Here are some other frequently asked questions that people have about their betta fish turning white.
Why Is Your Betta Turning White And Laying On Its Side?
There are several reasons why your Betta fish may be turning white and laying on its side. One common cause is poor water quality, which can lead to stress and illnesses that affect their color and behavior. Another possible reason is swim bladder disease, a condition that affects the fish’s ability to maintain balance and causes them to float or sink to one side.
Why Did Your Betta Turn White After A Water Change?
A sudden change in water chemistry or temperature can cause stress and shock to your Betta fish, which may result in a loss of color. Additionally, if the new water introduced during the change contains chlorine or other harmful chemicals, it can cause discoloration and other health problems.
Can Your Betta Fish Regain Their Color?
In most cases, Betta fish can regain their color with proper care and treatment. Providing a clean and comfortable environment, a balanced diet, and prompt treatment for any illnesses or infections can help your fish recover their natural beauty. However, if the color loss was due to genetics or age, it may be difficult for your fish to fully regain their original colors.
Why Is Your Betta Turning White And Not Eating?

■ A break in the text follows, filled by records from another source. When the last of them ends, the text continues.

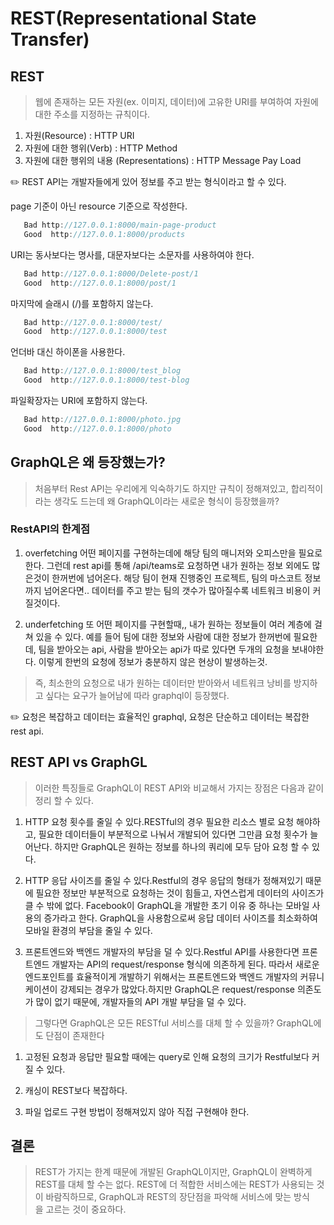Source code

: # REST(Representational State Transfer)

## REST

> 웹에 존재하는 모든 자원(ex. 이미지, 데이터)에 고유한 URI를 부여하여 자원에 대한 주소를 지정하는 규칙이다.

1. 자원(Resource) : HTTP URI
2. 자원에 대한 행위(Verb) : HTTP Method
3. 자원에 대한 행위의 내용 (Representations) : HTTP Message Pay Load

✏️ REST API는 개발자들에게 있어 정보를 주고 받는 형식이라고 할 수 있다.

page 기준이 아닌 resource 기준으로 작성한다.

```jsx
   Bad http://127.0.0.1:8000/main-page-product 
   Good  http://127.0.0.1:8000/products
```

URI는 동사보다는 명사를, 대문자보다는 소문자를 사용하여야 한다.

```jsx
   Bad http://127.0.0.1:8000/Delete-post/1
   Good  http://127.0.0.1:8000/post/1
```

마지막에 슬래시 (/)를 포함하지 않는다.

```jsx
   Bad http://127.0.0.1:8000/test/  
   Good  http://127.0.0.1:8000/test
```

언더바 대신 하이폰을 사용한다.

```jsx
   Bad http://127.0.0.1:8000/test_blog
   Good  http://127.0.0.1:8000/test-blog
```

파일확장자는 URI에 포함하지 않는다.

```jsx
   Bad http://127.0.0.1:8000/photo.jpg  
   Good  http://127.0.0.1:8000/photo
```

## GraphQL은 왜 등장했는가?

> 처음부터 Rest API는 우리에게 익숙하기도 하지만 규칙이 정해져있고, 합리적이라는 생각도 드는데 왜 GraphQL이라는 새로운 형식이 등장했을까?

### RestAPI의 한계점

1. overfetching
   어떤 페이지를 구현하는데에 해당 팀의 매니저와 오피스만을 필요로 한다. 그런데 rest api를 통해 /api/teams로 요청하면 내가 원하는 정보 외에도 많은것이 한꺼번에 넘어온다. 해당 팀이 현재 진행중인 프로젝트, 팀의 마스코트 정보까지 넘어온다면..
   데이터를 주고 받는 팀의 갯수가 많아질수록 네트워크 비용이 커질것이다.

2. underfetching
   또 어떤 페이지를 구현할때,, 내가 원하는 정보들이 여러 계층에 걸쳐 있을 수 있다. 예를 들어 팀에 대한 정보와 사람에 대한 정보가 한꺼번에 필요한데, 팀을 받아오는 api, 사람을 받아오는 api가 따로 있다면 두개의 요청을 보내야한다. 이렇게 한번의 요청에 정보가 충분하지 않은 현상이 발생하는것.

> 즉, 최소한의 요청으로 내가 원하는 데이터만 받아와서 네트워크 낭비를 방지하고 싶다는 요구가 늘어남에 따라 graphql이 등장했다.

✏️ 요청은 복잡하고 데이터는 효율적인 graphql, 요청은 단순하고 데이터는 복잡한 rest api.

## REST API vs GraphGL

> 이러한 특징들로 GraphQL이 REST API와 비교해서 가지는 장점은 다음과 같이 정리 할 수 있다.

1. HTTP 요청 횟수를 줄일 수 있다.RESTful의 경우 필요한 리소스 별로 요청 해야하고, 필요한 데이터들이 부분적으로 나눠서 개발되어 있다면 그만큼 요청 횟수가 늘어난다. 하지만 GraphQL은 원하는 정보를 하나의 쿼리에 모두 담아 요청 할 수 있다.

2. HTTP 응답 사이즈를 줄일 수 있다.Restful의 경우 응답의 형태가 정해져있기 때문에 필요한 정보만 부분적으로 요청하는 것이 힘들고, 자연스럽게 데이터의 사이즈가 클 수 밖에 없다. Facebook이 GraphQL을 개발한 초기 이유 중 하나는 모바일 사용의 증가라고 한다. GraphQL을 사용함으로써 응답 데이터 사이즈를 최소화하여 모바일 환경의 부담을 줄일 수 있다.

3. 프론트엔드와 백엔드 개발자의 부담을 덜 수 있다.Restful API를 사용한다면 프론트엔드 개발자는 API의 request/response 형식에 의존하게 된다. 따라서 새로운 엔드포인트를 효율적이게 개발하기 위해서는 프론트엔드와 백엔드 개발자의 커뮤니케이션이 강제되는 경우가 많았다.하지만 GraphQL은 request/response 의존도가 많이 없기 때문에, 개발자들의 API 개발 부담을 덜 수 있다.

> 그렇다면 GraphQL은 모든 RESTful 서비스를 대체 할 수 있을까? GraphQL에도 단점이 존재한다

1. 고정된 요청과 응답만 필요할 때에는 query로 인해 요청의 크기가 Restful보다 커질 수 있다.

2. 캐싱이 REST보다 복잡하다.

3. 파일 업로드 구현 방법이 정해져있지 않아 직접 구현해야 한다.

## 결론

> REST가 가지는 한계 때문에 개발된 GraphQL이지만, GraphQL이 완벽하게 REST를 대체 할 수는 없다.
> REST에 더 적합한 서비스에는 REST가 사용되는 것이 바람직하므로, GraphQL과 REST의 장단점을 파악해 서비스에 맞는 방식을 고르는 것이 중요하다.
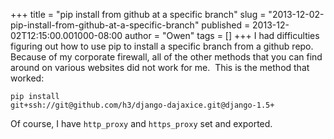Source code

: +++
title = "pip install from github at a specific branch"
slug = "2013-12-02-pip-install-from-github-at-a-specific-branch"
published = 2013-12-02T12:15:00.001000-08:00
author = "Owen"
tags = []
+++
I had difficulties figuring out how to use pip to install a specific
branch from a github repo.  Because of my corporate firewall, all of the
other methods that you can find around on various websites did not work
for me.  This is the method that worked:  
  
```
pip install
git+ssh://git@github.com/h3/django-dajaxice.git@django-1.5+  
```

Of course, I have `http_proxy` and `https_proxy` set and exported.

A Betta fish turning white and not eating is a sign of illness or stress. One possible reason for this is a bacterial or fungal infection, which can cause a loss of appetite and white patches on the fish’s body. Another possible reason is poor water quality, which can lead to stress and a weakened immune system.
Why Is Your Betta Turning Black?
Bettas can turn black due to a genetic trait or as a response to environmental factors such as stress, poor water quality, or illness. In some cases, the color change may be temporary and the fish will revert back to their original color once the underlying issue is resolved. However, if it is a result of genetics, the Betta will likely maintain this color throughout their life.
In conclusion, if your Betta fish is turning white, there could be several reasons behind it. It’s important to take action quickly to determine the underlying cause and provide the necessary treatment to prevent further discoloration. By maintaining a healthy environment, providing a balanced diet, and keeping up with regular water changes, you can help your Betta fish regain its vibrant color and live a long and healthy life.